#### PROBLEM TO SOLVE:
Show all the lines in the data below that include the word "date".

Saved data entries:
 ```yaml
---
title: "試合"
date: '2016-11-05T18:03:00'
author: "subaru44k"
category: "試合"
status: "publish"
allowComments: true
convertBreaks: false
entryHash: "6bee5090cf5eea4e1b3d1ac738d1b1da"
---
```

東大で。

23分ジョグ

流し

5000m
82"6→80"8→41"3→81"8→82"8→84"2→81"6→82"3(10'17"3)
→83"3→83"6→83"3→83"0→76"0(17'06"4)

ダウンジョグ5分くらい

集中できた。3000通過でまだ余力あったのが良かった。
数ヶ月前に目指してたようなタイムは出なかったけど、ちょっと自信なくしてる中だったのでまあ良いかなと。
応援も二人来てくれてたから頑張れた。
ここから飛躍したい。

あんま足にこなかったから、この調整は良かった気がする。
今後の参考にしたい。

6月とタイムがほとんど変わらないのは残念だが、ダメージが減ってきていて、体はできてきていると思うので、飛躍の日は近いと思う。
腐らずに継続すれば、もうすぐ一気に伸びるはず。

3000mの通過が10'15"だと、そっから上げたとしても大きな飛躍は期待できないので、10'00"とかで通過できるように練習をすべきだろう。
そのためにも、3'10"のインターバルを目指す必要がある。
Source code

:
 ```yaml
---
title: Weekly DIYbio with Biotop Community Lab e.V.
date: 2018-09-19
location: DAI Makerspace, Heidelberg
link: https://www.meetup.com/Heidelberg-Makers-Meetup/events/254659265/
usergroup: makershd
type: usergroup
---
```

#### ANSWER BOX:
date: '2016-11-05T18:03:00'
date: 2018-09-19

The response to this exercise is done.